Robert Wilson and Philip Glass, ‘Einstein on the beach’ 1976.

In the film, Robert Wilson represents another aspect of arts slowing down of time, that is literal to the extreme. But it is a mistake to see art as a de-literalisation of the world. In fact, it is easier to recognise art as a super-literalisation of the ‘object’ and the ‘subject’ in the real world. Wilson’s collaboration with the minimalist composer, Philip Glass, produced an opera titled ‘Einstein on the Beach’, 1976. Snippets from the 1976 original is shown at sporadic moments in the film.

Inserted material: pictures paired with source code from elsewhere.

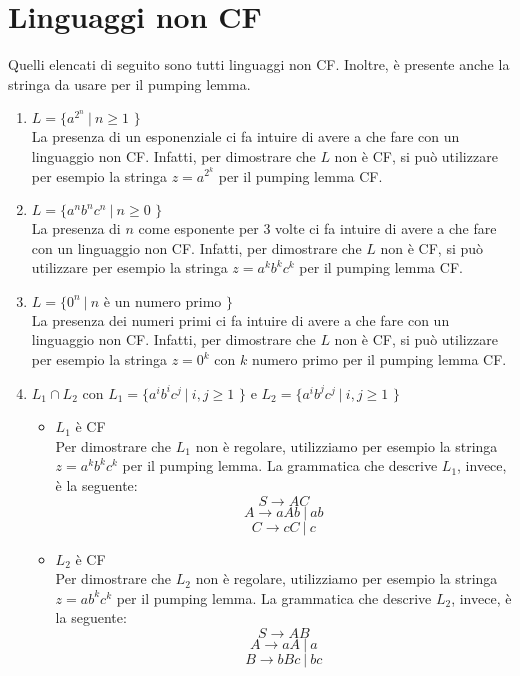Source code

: \documentclass[a4paper,oneside,titlepage]{book}
\begin{document}
\section{Linguaggi non CF}
Quelli elencati di seguito sono tutti linguaggi non CF. Inoltre, è presente anche la stringa da usare per il pumping lemma.
\begin{enumerate}[label=\fbox{\arabic*}]
\item $L = \text{\{ } a^{2^n} \ | \  n \geq 1 \text{ \}}$
\\ La presenza di un esponenziale ci fa intuire di avere a che fare con un linguaggio non CF. Infatti, per dimostrare che $L$ non è CF, si può utilizzare per esempio la stringa $z = a^{2^k}$ per il pumping lemma CF.

\item $L = \text{\{ } a^n b^n c^n \ | \  n \geq 0 \text{ \}}$
\\ La presenza di $n$ come esponente per 3 volte ci fa intuire di avere a che fare con un linguaggio non CF. Infatti, per dimostrare che $L$ non è CF, si può utilizzare per esempio la stringa $z = a^k b^k c^k$ per il pumping lemma CF.

\item $L = \text{\{ } 0^n \ | \  n \text{ è un numero primo \}}$
\\ La presenza dei numeri primi ci fa intuire di avere a che fare con un linguaggio non CF. Infatti, per dimostrare che $L$ non è CF, si può utilizzare per esempio la stringa $z = 0^k$ con $k$ numero primo per il pumping lemma CF.

\item $L_1 \cap L_2$ con $L_1 = \text{\{ } a^i b^i c^j \ | \  i,j \geq 1 \text{ \}}$ e $L_2 = \text{\{ } a^i b^j c^j \ | \  i,j \geq 1 \text{ \}}$
\begin{itemize}
\item $L_1$ è CF
\\ Per dimostrare che $L_1$ non è regolare, utilizziamo per esempio la stringa $z = a^k b^k c^k$ per il pumping lemma. La grammatica che descrive $L_1$, invece, è la seguente:
\[ S \longrightarrow AC \]
\[ A \longrightarrow aAb \ | \ ab \]
\[ C \longrightarrow cC \ | \ c \]

\item $L_2$ è CF
\\ Per dimostrare che $L_2$ non è regolare, utilizziamo per esempio la stringa $z = a b^k c^k$ per il pumping lemma. La grammatica che descrive $L_2$, invece, è la seguente:
\[ S \longrightarrow AB \]
\[ A \longrightarrow aA \ | \ a \]
\[ B \longrightarrow bBc \ | \ bc \]


\end{itemize}
\end{enumerate}
\end{document}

For me, this is the winner of the race to capture time as a tautological production, that had no narrative only an ‘Icon’ and a ‘Place’. It is chance that Einstein, and not Hitler or Charlie Chaplin took the role as the Icon in the title. The ‘beach’ in the title acts like a adjunct to a non-existing narrative, a deliberate absurdity. Anti-narrativity is presented in ‘The Art of Time’ as another strategy that destabelises linear time. In a way, it would be better if the viewer was ignorant of all these modus operandi, by revealing them, the audience realises the simplicity of arts’ operations in time and space. What  the artist really wants is a viewer that is linear, in order to manipulate and confuse, momentarily bullying them in and out of time and space.

Chantal Akerman, ‘The Art of Time’, (Film Still), 2010; courtesy Katherine Waugh and Fergus Daly.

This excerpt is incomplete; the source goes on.